From the records below, copy each line in which the string "Native" occurs.

START STUDY MATERIAL

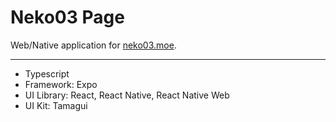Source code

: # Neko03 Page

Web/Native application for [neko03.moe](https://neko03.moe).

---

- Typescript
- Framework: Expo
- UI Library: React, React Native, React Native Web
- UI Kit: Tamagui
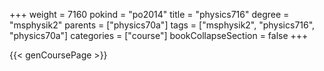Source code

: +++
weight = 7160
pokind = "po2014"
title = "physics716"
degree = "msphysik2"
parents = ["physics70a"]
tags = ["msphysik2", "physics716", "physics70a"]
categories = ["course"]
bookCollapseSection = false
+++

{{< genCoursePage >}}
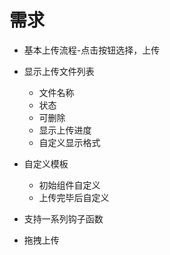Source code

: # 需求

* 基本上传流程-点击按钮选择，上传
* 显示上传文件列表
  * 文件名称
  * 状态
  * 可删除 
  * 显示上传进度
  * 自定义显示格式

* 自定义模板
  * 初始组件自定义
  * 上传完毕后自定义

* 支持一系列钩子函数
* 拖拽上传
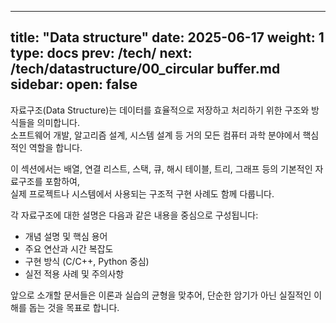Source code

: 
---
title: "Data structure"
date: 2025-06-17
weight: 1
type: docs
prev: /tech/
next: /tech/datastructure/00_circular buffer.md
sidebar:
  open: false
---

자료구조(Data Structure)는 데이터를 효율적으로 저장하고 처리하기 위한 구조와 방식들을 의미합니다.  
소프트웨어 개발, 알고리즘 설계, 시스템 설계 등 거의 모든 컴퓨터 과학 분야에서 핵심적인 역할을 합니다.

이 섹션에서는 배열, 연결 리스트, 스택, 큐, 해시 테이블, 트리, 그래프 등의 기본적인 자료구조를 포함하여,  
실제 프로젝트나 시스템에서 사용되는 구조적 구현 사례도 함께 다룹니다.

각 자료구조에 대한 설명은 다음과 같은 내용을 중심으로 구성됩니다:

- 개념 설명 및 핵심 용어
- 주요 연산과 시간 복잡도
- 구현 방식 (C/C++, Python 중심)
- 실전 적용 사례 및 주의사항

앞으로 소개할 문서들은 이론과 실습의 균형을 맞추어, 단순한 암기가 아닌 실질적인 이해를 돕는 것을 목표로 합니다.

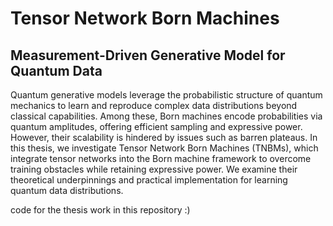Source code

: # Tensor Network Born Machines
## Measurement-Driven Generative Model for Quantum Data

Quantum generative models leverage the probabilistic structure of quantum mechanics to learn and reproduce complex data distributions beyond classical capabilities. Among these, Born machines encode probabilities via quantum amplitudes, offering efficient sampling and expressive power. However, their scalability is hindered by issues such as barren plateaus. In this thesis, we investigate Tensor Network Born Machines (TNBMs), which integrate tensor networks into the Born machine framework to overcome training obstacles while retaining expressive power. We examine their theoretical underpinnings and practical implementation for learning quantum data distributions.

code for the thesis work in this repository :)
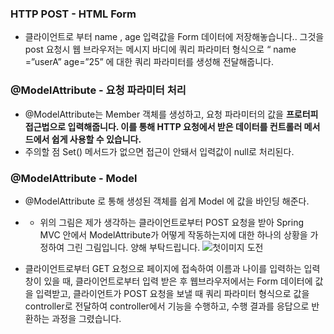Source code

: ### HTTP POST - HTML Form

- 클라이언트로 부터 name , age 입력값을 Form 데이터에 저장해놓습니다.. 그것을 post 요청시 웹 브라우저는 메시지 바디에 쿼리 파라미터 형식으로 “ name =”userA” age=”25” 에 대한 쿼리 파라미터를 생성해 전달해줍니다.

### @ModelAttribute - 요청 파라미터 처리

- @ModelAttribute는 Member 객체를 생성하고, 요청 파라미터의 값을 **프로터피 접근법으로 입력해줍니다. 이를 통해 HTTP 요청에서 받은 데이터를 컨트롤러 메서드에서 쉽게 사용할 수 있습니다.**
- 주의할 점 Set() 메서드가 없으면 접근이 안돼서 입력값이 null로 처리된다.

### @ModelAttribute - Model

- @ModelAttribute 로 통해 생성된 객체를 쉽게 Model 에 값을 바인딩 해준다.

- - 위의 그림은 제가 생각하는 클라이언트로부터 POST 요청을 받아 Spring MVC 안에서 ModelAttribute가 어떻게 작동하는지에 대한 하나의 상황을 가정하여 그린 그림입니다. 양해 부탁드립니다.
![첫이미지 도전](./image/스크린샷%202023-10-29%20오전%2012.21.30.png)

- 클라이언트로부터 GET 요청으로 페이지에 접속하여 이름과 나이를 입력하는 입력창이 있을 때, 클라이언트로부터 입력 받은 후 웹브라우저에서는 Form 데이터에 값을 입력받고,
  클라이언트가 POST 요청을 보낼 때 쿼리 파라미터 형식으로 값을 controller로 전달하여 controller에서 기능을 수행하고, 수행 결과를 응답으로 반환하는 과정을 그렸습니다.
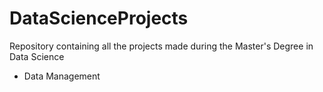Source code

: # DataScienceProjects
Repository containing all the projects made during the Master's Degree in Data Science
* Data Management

END STUDY MATERIAL

- _REPLY_
Web/Native application for [neko03.moe](https://neko03.moe).
- UI Library: React, React Native, React Native Web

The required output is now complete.